Maire-info
Le quotidien d’information des élus locaux
Édition du lundi 7 avril 2025
Environnement

Pollution des fleuves au plastique : les très inquiétants résultats de la mission Tara

En 2019, la fondation Tara a réalisé plusieurs milliers de prélèvements dans neuf grands fleuves européens. Les résultats des analyses de ces prélèvements viennent d'être publiés, et montrent une présence « alarmante » de particules de micro-plastiques dans tous les échantillons. 

Par Franck Lemarc

En 2019, le navire Tara affrété par la fondation du même nom a parcouru neuf des plus grands fleuves européens – dont la Seine, la Loire, le Rhône et la Garonne – pour y réaliser quelque 2 700 prélèvements, non seulement au niveau des estuaires mais également en amont et en aval des grandes agglomérations. Les premiers résultats avaient été rapidement dévoilés par la fondation : 100 % des échantillons prélevés contenaient des particules de plastique. 
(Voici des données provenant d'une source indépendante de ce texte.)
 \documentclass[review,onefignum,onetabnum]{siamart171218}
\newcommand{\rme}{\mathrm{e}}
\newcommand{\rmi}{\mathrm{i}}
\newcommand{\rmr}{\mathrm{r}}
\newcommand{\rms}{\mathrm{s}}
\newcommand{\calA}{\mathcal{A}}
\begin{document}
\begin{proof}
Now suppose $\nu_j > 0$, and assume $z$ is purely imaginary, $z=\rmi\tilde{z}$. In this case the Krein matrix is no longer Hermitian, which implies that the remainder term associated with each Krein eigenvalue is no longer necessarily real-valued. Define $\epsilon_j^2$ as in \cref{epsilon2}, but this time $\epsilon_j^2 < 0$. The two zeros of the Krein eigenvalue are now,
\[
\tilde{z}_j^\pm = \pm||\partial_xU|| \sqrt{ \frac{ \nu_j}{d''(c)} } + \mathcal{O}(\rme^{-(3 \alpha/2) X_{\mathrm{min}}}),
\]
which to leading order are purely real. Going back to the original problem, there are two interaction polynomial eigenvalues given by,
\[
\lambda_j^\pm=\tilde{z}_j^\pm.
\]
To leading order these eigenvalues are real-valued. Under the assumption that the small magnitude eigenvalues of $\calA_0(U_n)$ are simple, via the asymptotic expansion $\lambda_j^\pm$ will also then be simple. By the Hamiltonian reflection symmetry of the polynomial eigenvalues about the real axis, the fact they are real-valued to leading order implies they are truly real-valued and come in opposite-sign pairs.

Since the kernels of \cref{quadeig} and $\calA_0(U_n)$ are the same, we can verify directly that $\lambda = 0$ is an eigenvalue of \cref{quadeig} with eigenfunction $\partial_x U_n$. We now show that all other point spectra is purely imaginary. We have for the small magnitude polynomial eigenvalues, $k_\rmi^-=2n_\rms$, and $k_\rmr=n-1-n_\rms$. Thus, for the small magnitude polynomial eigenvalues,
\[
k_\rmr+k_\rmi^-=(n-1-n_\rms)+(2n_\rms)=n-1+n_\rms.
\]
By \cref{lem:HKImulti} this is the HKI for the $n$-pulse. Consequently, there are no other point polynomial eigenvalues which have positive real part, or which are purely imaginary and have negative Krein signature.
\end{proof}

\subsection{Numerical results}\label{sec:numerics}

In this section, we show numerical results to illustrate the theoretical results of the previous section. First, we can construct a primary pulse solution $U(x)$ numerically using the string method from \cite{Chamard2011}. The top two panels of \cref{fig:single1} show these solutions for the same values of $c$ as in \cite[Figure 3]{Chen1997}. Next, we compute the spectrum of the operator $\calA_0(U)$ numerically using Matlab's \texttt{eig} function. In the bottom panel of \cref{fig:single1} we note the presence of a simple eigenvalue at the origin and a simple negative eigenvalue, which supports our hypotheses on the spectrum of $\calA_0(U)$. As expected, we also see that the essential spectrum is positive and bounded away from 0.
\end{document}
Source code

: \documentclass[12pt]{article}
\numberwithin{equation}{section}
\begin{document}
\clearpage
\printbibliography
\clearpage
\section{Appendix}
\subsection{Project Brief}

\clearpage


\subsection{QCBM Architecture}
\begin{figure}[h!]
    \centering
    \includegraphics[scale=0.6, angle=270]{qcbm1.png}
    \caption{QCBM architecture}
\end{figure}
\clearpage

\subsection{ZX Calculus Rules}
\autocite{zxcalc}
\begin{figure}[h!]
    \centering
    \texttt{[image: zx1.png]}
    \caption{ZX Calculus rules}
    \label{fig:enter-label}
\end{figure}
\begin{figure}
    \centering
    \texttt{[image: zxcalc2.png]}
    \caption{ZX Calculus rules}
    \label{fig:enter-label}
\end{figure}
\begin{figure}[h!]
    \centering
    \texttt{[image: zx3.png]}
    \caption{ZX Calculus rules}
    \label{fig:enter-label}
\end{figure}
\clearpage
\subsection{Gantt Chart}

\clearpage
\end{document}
Six ans plus tard, les recherches sur ces échantillons, confiés à 19 laboratoires, sont terminées, et le bilan a été publié aujourd’hui dans le dernier numéro de la revue scientifique Environmental Science and Pollution Research. 

De multiples sources 

Principale découverte de ces analyses : tous les échantillons analysés contiennent ce que les scientifiques appellent des « petits microplastiques », c’est-à-dire des particules dont la taille est comprise entre 25 et 500 micromètres. Invisibles à l’œil nu, ces particules ont été révélées grâce à de nouvelles technologies. Et la surprise vient de leur nombre : la présence de ces particules est 1000 fois plus importante, « en nombre et en masse », que celle des « grands micro-plastiques »  (de 500 micromètres à 5 mm). Si les scientifiques ont établi une présence moyenne de 3 « grands micro-plastiques »  par mètre cube d’eau dans les fleuves étudiés, ce chiffre grimpe donc à 3 000 pour les petits micro-plastiques – résultat auquel les scientifiques ne s’attendaient pas. 

Les grands micro-plastiques retrouvés ont plusieurs origines : un quart d’entre eux est constitué de granulés de plastique industriel qui s’échappent dans l’environnement lors du transport ou du processus de fabrication. Le reste vient de l’usure ou de l’abrasion des objets en plastique, ou encore de leur décomposition. 

Pour ce qui concerne les petits micro-plastiques, ils ont eux aussi des origines variées, mais leur diffusion est extrêmement difficile à maitriser parce qu’ils sont invisibles et que leur présence est souvent inconnue des utilisateurs. Exemple typique : les micro-grains présents dans les dentifrices – aujourd’hui interdits – étaient composés de minuscules billes de plastique, recrachées à chaque utilisation dans les canalisations. Autre exemple : les nouvelles fibres utilisées par l’industrie textile contiennent des particules de micro-plastique, dont des milliers, à chaque lessive, partent dans les canalisations. La taille de ces micro-billes est si minuscule que tout filtrage est impossible. 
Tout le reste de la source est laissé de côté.